Set down the data below word for word, and leave the images aside.

----- DATA SUPPLIED

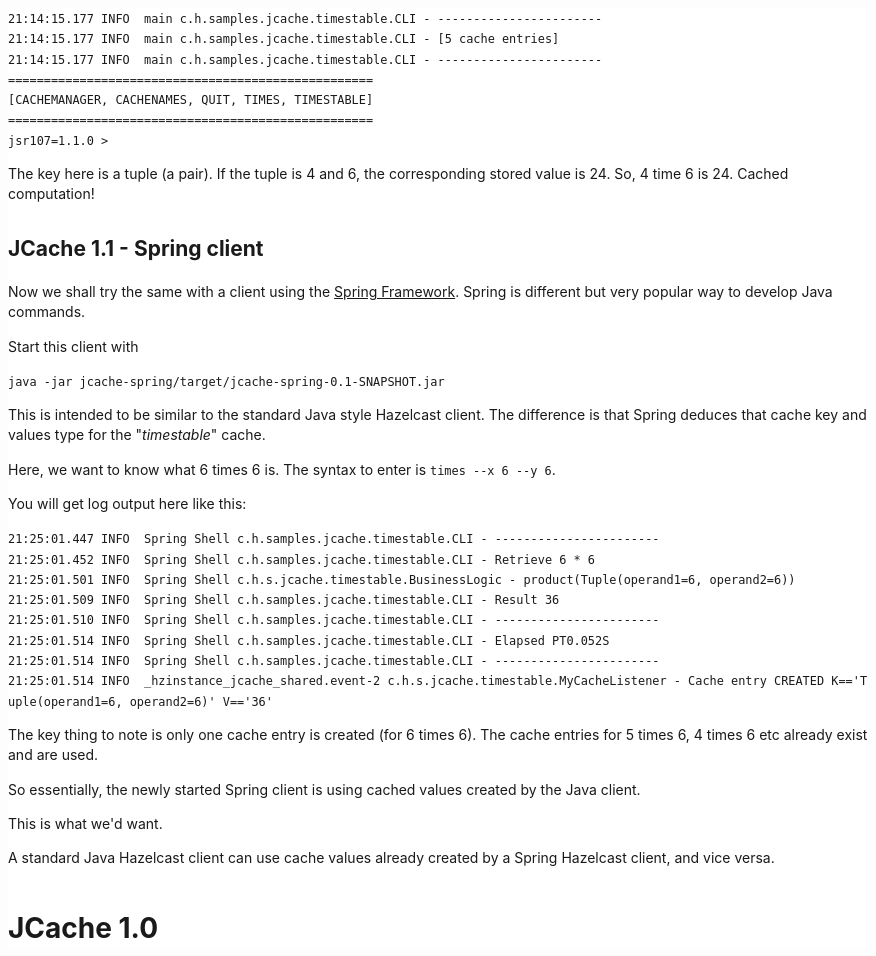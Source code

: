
 ```
21:14:15.177 INFO  main c.h.samples.jcache.timestable.CLI - ----------------------- 
21:14:15.177 INFO  main c.h.samples.jcache.timestable.CLI - [5 cache entries] 
21:14:15.177 INFO  main c.h.samples.jcache.timestable.CLI - ----------------------- 
===================================================
[CACHEMANAGER, CACHENAMES, QUIT, TIMES, TIMESTABLE]
===================================================
jsr107=1.1.0 >
```

The key here is a tuple (a pair). If the tuple is 4 and 6, the corresponding stored value is 24. So,
4 time 6 is 24. Cached computation!

## JCache 1.1 - Spring client

Now we shall try the same with a client using the [Spring Framework](https://spring.io/). Spring is
different but very popular way to develop Java commands.

Start this client with

```
java -jar jcache-spring/target/jcache-spring-0.1-SNAPSHOT.jar
```

This is intended to be similar to the standard Java style Hazelcast client. The difference is that
Spring deduces that cache key and values type for the "*timestable*" cache.

Here, we want to know what 6 times 6 is. The syntax to enter is `times --x 6 --y 6`.

You will get log output here like this:

```
21:25:01.447 INFO  Spring Shell c.h.samples.jcache.timestable.CLI - ----------------------- 
21:25:01.452 INFO  Spring Shell c.h.samples.jcache.timestable.CLI - Retrieve 6 * 6 
21:25:01.501 INFO  Spring Shell c.h.s.jcache.timestable.BusinessLogic - product(Tuple(operand1=6, operand2=6)) 
21:25:01.509 INFO  Spring Shell c.h.samples.jcache.timestable.CLI - Result 36 
21:25:01.510 INFO  Spring Shell c.h.samples.jcache.timestable.CLI - ----------------------- 
21:25:01.514 INFO  Spring Shell c.h.samples.jcache.timestable.CLI - Elapsed PT0.052S 
21:25:01.514 INFO  Spring Shell c.h.samples.jcache.timestable.CLI - ----------------------- 
21:25:01.514 INFO  _hzinstance_jcache_shared.event-2 c.h.s.jcache.timestable.MyCacheListener - Cache entry CREATED K=='Tuple(operand1=6, operand2=6)' V=='36' 
```

The key thing to note is only one cache entry is created (for 6 times 6). The cache entries for 5 times 6, 4 times 6 etc already exist and are used.

So essentially, the newly started Spring client is using cached values created by the Java client. 

This is what we'd want.

A standard Java Hazelcast client can use cache values already created by a Spring Hazelcast client, and vice
versa.

# JCache 1.0
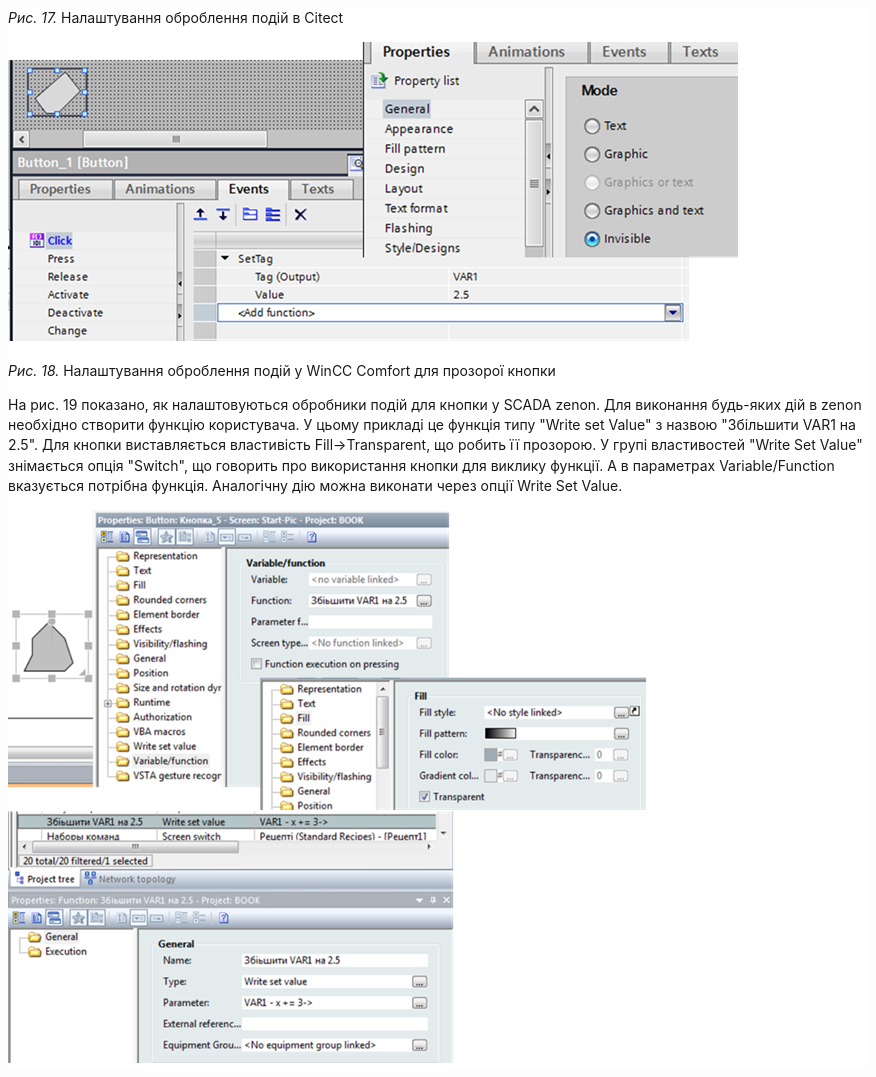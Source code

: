 *Рис. 17.* Налаштування оброблення подій в Citect

<a href="media/5_18.png" target="_blank"><img src="media/5_18.png"/></a> 

*Рис. 18.* Налаштування оброблення подій у WinCC Comfort для прозорої кнопки 

На рис. 19 показано, як налаштовуються обробники подій для кнопки у SCADA zenon. Для виконання будь-яких дій в zenon необхідно створити функцію користувача. У цьому прикладі це функція типу "Write set Value" з назвою "Збільшити VAR1 на 2.5". Для кнопки виставляється властивість Fill->Transparent, що робить її прозорою. У групі властивостей "Write Set Value" знімається опція "Switch", що говорить про використання кнопки для виклику функції. А в параметрах Variable/Function вказується потрібна функція. Аналогічну дію можна виконати через опції Write Set Value.

<a href="media/5_19.png" target="_blank"><img src="media/5_19.png"/></a>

----------

SOLUTION TO THIS TASK:
Source code

:
 ```
21:14:15.177 INFO  main c.h.samples.jcache.timestable.CLI - ----------------------- 
21:14:15.177 INFO  main c.h.samples.jcache.timestable.CLI - [5 cache entries] 
21:14:15.177 INFO  main c.h.samples.jcache.timestable.CLI - ----------------------- 
===================================================
[CACHEMANAGER, CACHENAMES, QUIT, TIMES, TIMESTABLE]
===================================================
jsr107=1.1.0 >
```

The key here is a tuple (a pair). If the tuple is 4 and 6, the corresponding stored value is 24. So,
4 time 6 is 24. Cached computation!

## JCache 1.1 - Spring client

Now we shall try the same with a client using the [Spring Framework](https://spring.io/). Spring is
different but very popular way to develop Java commands.

Start this client with

```
java -jar jcache-spring/target/jcache-spring-0.1-SNAPSHOT.jar
```

This is intended to be similar to the standard Java style Hazelcast client. The difference is that
Spring deduces that cache key and values type for the "*timestable*" cache.

Here, we want to know what 6 times 6 is. The syntax to enter is `times --x 6 --y 6`.

You will get log output here like this:

```
21:25:01.447 INFO  Spring Shell c.h.samples.jcache.timestable.CLI - ----------------------- 
21:25:01.452 INFO  Spring Shell c.h.samples.jcache.timestable.CLI - Retrieve 6 * 6 
21:25:01.501 INFO  Spring Shell c.h.s.jcache.timestable.BusinessLogic - product(Tuple(operand1=6, operand2=6)) 
21:25:01.509 INFO  Spring Shell c.h.samples.jcache.timestable.CLI - Result 36 
21:25:01.510 INFO  Spring Shell c.h.samples.jcache.timestable.CLI - ----------------------- 
21:25:01.514 INFO  Spring Shell c.h.samples.jcache.timestable.CLI - Elapsed PT0.052S 
21:25:01.514 INFO  Spring Shell c.h.samples.jcache.timestable.CLI - ----------------------- 
21:25:01.514 INFO  _hzinstance_jcache_shared.event-2 c.h.s.jcache.timestable.MyCacheListener - Cache entry CREATED K=='Tuple(operand1=6, operand2=6)' V=='36' 
```

The key thing to note is only one cache entry is created (for 6 times 6). The cache entries for 5 times 6, 4 times 6 etc already exist and are used.

So essentially, the newly started Spring client is using cached values created by the Java client. 

This is what we'd want.

A standard Java Hazelcast client can use cache values already created by a Spring Hazelcast client, and vice
versa.

# JCache 1.0
Source code

: *Рис. 17.* Налаштування оброблення подій в Citect

<a href="media/5_18.png" target="_blank"><img src="media/5_18.png"/></a> 

*Рис. 18.* Налаштування оброблення подій у WinCC Comfort для прозорої кнопки 

На рис. 19 показано, як налаштовуються обробники подій для кнопки у SCADA zenon. Для виконання будь-яких дій в zenon необхідно створити функцію користувача. У цьому прикладі це функція типу "Write set Value" з назвою "Збільшити VAR1 на 2.5". Для кнопки виставляється властивість Fill->Transparent, що робить її прозорою. У групі властивостей "Write Set Value" знімається опція "Switch", що говорить про використання кнопки для виклику функції. А в параметрах Variable/Function вказується потрібна функція. Аналогічну дію можна виконати через опції Write Set Value.

<a href="media/5_19.png" target="_blank"><img src="media/5_19.png"/></a>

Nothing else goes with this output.